_TO DO_:
Only the lines with "needs" in the entries below belong in the answer; please copy them.

_Stored data entries_:
————

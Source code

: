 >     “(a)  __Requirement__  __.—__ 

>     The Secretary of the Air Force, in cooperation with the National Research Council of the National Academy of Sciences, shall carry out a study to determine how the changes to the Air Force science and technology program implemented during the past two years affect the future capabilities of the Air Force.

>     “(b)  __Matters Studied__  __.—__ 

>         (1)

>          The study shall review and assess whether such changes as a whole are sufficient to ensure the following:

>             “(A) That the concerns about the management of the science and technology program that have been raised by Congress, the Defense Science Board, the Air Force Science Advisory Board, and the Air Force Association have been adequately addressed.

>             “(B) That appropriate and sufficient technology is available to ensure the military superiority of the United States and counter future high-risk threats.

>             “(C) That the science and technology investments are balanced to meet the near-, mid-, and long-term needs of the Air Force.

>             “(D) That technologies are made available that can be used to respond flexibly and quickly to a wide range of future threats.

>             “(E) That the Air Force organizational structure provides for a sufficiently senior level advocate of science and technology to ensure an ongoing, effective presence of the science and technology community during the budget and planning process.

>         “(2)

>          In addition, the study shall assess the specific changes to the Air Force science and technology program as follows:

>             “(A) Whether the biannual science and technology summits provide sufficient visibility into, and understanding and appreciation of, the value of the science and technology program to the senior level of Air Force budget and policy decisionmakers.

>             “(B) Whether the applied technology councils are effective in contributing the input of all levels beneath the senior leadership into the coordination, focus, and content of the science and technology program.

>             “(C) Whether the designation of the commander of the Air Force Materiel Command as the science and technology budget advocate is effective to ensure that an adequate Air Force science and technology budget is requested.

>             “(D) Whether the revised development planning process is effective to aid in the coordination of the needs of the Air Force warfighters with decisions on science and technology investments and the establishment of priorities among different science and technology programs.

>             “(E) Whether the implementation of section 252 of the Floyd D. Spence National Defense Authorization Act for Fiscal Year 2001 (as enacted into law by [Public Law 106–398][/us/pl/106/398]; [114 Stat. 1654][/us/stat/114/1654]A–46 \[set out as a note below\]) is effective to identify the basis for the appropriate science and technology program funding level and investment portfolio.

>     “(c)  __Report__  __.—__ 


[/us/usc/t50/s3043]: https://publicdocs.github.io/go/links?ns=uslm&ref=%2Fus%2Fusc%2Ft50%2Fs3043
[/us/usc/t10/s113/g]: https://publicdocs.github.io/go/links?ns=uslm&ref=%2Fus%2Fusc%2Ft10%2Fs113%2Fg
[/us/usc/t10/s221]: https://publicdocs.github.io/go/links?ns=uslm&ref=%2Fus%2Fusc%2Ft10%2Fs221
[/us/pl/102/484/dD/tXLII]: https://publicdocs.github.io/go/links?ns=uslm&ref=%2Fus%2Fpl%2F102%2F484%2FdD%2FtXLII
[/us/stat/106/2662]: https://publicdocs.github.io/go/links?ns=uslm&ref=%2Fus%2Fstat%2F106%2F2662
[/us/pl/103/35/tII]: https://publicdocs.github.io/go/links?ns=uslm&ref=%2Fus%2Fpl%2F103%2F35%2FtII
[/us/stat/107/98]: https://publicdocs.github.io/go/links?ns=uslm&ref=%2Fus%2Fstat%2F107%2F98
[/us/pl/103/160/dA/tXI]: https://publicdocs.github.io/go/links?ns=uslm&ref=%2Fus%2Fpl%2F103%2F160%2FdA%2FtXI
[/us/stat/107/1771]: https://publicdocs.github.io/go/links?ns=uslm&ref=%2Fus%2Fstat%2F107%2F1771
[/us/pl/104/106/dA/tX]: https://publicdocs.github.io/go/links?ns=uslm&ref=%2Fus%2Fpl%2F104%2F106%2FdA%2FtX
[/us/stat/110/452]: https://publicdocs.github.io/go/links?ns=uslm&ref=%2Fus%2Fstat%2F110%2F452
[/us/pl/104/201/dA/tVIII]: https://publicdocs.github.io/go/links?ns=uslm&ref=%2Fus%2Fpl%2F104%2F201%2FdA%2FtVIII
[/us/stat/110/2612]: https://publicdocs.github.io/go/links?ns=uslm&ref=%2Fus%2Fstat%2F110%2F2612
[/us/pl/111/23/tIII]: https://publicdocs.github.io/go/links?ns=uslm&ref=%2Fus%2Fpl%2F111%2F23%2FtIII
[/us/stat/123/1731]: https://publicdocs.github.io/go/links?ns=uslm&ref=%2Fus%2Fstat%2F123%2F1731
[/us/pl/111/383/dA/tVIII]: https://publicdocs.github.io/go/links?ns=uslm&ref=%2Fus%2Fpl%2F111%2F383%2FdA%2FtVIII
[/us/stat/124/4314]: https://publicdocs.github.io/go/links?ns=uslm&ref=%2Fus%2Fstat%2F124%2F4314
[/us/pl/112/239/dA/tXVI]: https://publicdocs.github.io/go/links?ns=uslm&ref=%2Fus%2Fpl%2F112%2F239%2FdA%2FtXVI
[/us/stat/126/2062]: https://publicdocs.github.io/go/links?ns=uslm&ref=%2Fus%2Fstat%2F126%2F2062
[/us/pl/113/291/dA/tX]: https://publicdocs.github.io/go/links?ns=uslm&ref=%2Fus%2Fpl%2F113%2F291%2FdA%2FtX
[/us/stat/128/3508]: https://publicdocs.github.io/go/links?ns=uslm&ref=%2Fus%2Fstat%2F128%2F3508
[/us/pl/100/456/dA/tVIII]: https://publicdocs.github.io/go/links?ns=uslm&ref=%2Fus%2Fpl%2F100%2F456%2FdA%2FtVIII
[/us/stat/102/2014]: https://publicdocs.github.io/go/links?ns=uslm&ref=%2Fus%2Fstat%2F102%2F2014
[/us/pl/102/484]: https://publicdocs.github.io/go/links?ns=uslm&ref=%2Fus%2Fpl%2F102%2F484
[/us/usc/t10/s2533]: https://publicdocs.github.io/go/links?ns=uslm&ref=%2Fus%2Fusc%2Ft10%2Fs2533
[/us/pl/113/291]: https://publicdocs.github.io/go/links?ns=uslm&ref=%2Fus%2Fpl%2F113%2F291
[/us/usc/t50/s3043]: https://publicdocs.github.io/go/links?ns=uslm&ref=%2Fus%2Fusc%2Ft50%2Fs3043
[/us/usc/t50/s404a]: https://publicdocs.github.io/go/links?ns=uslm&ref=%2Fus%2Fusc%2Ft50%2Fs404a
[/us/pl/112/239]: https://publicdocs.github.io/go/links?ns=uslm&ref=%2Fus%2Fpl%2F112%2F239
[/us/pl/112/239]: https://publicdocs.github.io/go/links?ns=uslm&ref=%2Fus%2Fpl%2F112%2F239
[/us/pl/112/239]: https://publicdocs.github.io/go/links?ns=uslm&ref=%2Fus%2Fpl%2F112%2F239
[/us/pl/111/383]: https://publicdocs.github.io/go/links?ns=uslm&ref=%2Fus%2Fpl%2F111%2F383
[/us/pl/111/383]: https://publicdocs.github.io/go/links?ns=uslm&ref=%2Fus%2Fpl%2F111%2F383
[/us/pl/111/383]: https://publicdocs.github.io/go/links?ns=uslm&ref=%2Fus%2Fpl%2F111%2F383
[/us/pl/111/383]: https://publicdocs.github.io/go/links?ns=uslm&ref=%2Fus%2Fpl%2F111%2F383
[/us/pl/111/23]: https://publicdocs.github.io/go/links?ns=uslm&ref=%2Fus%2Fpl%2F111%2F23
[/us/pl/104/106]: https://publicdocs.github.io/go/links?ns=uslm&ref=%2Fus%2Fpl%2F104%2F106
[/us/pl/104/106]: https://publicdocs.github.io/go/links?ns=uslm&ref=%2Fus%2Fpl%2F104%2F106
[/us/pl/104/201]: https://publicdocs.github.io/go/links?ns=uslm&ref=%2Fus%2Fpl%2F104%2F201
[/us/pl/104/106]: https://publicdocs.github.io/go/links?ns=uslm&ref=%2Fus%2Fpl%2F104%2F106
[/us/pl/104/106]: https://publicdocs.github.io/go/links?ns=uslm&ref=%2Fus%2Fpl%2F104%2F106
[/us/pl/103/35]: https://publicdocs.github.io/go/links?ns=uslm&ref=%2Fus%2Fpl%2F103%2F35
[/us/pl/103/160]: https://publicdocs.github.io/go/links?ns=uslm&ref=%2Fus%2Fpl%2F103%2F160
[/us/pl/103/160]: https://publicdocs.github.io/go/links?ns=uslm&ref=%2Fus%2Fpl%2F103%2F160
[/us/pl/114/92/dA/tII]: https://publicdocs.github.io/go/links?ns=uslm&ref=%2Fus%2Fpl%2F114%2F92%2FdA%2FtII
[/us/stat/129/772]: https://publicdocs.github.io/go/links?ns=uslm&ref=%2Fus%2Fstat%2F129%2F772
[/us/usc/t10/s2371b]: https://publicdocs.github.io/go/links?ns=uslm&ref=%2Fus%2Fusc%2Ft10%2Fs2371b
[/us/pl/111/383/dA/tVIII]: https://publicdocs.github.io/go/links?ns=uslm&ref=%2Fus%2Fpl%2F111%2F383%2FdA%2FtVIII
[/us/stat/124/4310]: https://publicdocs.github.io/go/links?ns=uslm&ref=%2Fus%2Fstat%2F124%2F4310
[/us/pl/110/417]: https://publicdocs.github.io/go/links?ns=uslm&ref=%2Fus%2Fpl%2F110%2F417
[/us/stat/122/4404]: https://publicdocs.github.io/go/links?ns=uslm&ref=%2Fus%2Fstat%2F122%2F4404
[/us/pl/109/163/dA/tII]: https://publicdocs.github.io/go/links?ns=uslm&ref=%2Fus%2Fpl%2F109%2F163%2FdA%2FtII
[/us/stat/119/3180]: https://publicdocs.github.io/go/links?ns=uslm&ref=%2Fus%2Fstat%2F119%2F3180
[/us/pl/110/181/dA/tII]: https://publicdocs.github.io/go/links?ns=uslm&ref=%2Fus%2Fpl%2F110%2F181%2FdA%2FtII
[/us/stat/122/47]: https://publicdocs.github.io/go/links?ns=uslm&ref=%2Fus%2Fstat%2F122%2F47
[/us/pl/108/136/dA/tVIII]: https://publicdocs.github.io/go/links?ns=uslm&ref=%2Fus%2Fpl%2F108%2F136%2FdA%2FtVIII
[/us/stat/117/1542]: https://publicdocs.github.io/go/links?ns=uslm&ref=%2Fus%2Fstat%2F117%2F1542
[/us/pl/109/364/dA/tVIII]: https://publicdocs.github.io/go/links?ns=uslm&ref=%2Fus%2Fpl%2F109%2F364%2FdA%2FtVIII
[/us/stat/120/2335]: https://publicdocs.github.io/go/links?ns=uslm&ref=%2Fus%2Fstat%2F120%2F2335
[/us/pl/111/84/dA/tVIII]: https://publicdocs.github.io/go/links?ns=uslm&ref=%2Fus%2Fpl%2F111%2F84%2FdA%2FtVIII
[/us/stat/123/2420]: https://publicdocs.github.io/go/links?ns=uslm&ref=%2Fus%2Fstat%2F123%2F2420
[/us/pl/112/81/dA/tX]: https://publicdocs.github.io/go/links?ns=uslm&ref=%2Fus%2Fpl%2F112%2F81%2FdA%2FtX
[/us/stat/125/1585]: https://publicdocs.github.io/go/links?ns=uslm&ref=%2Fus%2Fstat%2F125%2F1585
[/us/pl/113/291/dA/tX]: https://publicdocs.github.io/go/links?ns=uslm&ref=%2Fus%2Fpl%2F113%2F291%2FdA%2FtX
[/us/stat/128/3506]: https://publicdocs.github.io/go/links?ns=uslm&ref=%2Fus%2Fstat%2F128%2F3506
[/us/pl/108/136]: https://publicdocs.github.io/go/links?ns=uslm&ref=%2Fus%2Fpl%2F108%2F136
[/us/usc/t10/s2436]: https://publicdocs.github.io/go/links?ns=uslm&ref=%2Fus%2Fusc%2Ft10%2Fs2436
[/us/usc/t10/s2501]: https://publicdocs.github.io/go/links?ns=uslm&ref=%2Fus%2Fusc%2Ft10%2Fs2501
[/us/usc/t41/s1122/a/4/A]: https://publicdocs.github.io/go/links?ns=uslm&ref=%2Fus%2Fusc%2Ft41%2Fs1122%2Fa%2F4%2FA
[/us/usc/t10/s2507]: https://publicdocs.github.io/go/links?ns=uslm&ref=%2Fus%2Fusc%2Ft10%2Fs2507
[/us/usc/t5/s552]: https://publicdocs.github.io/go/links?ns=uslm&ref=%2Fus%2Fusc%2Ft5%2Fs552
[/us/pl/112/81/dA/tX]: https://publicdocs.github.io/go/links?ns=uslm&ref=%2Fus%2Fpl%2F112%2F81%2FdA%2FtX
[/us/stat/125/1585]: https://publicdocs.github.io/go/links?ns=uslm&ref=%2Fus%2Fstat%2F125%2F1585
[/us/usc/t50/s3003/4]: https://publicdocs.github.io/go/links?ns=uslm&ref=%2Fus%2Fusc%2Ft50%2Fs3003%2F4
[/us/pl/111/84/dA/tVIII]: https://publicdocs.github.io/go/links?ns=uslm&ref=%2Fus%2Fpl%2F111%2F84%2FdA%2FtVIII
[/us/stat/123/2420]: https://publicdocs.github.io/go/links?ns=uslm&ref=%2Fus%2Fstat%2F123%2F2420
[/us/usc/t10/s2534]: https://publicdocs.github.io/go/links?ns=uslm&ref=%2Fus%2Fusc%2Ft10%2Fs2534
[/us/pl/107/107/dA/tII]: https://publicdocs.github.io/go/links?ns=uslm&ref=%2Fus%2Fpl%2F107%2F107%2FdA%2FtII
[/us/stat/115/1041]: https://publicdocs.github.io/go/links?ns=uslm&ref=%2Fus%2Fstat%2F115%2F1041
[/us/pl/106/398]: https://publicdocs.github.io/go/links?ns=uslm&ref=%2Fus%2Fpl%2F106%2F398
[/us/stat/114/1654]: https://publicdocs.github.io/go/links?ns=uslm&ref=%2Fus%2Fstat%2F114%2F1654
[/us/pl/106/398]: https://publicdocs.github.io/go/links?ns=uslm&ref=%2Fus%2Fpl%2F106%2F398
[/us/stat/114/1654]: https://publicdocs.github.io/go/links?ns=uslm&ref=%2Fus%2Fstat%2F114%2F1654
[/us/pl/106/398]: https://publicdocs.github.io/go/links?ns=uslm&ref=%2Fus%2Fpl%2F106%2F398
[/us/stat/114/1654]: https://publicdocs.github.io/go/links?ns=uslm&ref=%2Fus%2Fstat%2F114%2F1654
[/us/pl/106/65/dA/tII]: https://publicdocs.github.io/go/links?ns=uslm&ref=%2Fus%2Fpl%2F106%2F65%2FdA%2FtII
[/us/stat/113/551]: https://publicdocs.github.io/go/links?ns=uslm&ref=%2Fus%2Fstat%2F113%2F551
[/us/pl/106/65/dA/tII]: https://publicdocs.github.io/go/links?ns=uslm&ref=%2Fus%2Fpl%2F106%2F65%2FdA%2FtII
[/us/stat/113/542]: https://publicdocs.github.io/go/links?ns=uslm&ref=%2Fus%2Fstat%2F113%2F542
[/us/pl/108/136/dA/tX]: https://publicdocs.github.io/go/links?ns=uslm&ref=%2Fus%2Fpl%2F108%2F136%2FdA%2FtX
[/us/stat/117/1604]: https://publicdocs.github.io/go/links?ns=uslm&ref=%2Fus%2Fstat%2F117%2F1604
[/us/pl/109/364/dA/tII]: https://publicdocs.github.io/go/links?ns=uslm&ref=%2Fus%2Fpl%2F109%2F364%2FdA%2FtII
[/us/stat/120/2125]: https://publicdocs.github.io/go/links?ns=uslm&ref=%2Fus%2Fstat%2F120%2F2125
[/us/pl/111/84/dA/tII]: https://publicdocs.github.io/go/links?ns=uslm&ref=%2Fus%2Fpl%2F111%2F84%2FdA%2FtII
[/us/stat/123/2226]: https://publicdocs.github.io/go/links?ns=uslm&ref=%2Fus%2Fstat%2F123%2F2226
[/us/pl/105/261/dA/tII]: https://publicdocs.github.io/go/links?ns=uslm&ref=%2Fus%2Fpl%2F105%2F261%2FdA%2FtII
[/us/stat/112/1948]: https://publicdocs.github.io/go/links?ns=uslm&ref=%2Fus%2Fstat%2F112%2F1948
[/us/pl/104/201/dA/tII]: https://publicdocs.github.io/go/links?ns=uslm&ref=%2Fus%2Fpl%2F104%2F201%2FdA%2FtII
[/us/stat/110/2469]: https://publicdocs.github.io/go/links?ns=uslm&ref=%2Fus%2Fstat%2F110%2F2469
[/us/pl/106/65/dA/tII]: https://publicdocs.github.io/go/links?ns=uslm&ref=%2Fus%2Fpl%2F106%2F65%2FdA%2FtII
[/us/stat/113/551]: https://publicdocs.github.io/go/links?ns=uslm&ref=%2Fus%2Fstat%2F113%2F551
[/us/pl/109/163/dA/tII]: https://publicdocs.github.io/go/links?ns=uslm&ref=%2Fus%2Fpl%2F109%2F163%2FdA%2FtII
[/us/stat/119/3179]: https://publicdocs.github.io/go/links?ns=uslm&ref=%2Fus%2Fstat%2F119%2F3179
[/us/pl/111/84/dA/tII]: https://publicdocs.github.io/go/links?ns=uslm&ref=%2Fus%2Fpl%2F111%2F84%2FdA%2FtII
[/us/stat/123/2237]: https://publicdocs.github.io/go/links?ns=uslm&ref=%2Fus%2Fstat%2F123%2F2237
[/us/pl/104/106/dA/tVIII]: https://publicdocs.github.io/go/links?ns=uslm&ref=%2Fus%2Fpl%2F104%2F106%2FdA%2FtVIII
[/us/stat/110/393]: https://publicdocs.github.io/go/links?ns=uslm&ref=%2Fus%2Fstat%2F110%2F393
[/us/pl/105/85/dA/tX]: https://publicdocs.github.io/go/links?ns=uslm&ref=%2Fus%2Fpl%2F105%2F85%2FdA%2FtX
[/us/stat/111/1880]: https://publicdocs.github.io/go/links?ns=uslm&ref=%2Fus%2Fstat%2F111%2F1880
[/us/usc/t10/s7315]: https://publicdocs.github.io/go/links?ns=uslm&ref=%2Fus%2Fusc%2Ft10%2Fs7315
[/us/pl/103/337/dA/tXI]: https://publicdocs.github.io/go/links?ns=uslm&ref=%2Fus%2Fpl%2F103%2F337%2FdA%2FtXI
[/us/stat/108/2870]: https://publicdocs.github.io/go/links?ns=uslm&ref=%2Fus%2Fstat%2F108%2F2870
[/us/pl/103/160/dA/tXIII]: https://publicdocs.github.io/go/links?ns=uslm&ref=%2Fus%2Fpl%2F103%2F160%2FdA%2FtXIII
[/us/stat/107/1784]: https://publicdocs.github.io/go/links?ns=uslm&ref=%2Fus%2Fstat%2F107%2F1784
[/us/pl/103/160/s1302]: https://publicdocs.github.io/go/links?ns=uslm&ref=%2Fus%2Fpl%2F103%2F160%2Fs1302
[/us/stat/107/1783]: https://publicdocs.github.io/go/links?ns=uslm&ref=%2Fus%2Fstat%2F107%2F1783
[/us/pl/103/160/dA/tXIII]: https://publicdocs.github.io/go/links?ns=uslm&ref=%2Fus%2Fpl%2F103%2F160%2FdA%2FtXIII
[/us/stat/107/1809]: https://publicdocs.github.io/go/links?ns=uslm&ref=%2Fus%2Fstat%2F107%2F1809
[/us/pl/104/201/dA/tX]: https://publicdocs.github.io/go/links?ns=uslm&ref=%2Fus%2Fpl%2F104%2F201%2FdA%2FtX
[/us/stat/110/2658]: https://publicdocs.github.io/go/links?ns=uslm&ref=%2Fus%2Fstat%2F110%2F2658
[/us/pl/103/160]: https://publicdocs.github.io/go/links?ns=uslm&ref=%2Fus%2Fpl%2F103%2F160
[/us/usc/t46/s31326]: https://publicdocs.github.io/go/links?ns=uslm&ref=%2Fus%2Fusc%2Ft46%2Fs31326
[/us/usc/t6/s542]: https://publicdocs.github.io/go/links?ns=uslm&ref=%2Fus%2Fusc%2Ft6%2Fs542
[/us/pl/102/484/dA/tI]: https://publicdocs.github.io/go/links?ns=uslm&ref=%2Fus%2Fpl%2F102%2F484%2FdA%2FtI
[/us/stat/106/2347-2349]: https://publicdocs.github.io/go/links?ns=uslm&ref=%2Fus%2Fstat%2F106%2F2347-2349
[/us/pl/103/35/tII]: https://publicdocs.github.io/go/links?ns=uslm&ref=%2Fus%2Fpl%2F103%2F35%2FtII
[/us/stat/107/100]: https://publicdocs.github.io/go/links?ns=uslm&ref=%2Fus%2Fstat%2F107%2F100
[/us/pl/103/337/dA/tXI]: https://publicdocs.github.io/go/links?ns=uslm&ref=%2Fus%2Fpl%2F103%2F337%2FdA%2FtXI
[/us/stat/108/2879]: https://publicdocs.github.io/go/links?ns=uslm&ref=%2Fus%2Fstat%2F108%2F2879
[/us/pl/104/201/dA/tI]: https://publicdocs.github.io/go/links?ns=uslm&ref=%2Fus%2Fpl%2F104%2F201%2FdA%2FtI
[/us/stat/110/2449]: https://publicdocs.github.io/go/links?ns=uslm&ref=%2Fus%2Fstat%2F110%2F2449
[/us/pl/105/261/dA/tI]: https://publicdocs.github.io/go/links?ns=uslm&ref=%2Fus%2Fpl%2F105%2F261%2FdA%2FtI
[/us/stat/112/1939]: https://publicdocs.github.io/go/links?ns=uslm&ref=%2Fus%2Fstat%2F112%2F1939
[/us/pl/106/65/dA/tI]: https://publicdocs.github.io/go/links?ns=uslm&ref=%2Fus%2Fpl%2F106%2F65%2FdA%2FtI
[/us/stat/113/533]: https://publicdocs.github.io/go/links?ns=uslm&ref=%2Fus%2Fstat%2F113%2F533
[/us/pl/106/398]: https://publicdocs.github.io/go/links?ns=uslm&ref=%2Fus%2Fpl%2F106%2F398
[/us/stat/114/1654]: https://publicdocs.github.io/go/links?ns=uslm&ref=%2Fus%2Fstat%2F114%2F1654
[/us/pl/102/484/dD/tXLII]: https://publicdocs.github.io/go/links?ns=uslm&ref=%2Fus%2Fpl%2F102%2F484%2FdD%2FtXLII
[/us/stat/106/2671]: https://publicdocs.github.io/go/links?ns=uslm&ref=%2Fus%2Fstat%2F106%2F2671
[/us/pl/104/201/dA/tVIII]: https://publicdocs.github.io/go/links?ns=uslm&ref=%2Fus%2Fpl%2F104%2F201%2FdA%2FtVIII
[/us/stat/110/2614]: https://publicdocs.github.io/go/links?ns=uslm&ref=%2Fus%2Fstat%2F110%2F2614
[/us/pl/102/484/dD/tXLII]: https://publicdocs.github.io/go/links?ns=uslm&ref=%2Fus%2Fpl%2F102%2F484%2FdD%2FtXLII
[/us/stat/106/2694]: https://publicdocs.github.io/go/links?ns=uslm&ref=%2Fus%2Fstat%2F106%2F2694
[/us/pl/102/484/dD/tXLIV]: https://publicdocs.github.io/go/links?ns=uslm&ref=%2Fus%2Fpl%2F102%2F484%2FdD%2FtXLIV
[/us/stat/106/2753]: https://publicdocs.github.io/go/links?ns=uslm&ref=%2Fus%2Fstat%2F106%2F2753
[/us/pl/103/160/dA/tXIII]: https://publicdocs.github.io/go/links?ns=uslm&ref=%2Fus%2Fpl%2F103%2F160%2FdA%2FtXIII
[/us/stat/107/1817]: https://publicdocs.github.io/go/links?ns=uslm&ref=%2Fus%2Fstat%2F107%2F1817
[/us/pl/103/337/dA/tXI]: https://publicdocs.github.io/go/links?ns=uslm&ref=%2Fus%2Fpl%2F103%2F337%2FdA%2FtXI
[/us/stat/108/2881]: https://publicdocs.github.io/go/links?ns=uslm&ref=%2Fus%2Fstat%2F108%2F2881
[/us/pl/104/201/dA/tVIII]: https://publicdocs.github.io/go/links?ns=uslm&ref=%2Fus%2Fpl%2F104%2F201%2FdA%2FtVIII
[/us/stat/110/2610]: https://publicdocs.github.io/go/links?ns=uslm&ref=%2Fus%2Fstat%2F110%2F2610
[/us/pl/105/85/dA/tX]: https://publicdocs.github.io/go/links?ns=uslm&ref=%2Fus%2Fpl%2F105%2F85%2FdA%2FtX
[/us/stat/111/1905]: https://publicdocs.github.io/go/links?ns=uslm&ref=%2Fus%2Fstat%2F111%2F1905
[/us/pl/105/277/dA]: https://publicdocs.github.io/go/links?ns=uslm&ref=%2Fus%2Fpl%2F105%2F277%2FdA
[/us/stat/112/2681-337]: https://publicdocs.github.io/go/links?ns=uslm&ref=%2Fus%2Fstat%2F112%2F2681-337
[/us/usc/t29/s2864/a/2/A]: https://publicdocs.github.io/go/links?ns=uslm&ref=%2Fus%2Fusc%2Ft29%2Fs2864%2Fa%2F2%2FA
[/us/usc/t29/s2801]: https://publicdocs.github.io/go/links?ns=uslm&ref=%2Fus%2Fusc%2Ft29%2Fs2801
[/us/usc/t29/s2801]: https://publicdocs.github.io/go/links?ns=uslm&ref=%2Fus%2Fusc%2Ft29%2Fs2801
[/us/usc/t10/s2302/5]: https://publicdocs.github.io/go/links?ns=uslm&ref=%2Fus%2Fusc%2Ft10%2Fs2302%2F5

————

_SOLUTION TO THE PROBLEM_:
>             “(C) That the science and technology investments are balanced to meet the near-, mid-, and long-term needs of the Air Force.
>             “(D) Whether the revised development planning process is effective to aid in the coordination of the needs of the Air Force warfighters with decisions on science and technology investments and the establishment of priorities among different science and technology programs.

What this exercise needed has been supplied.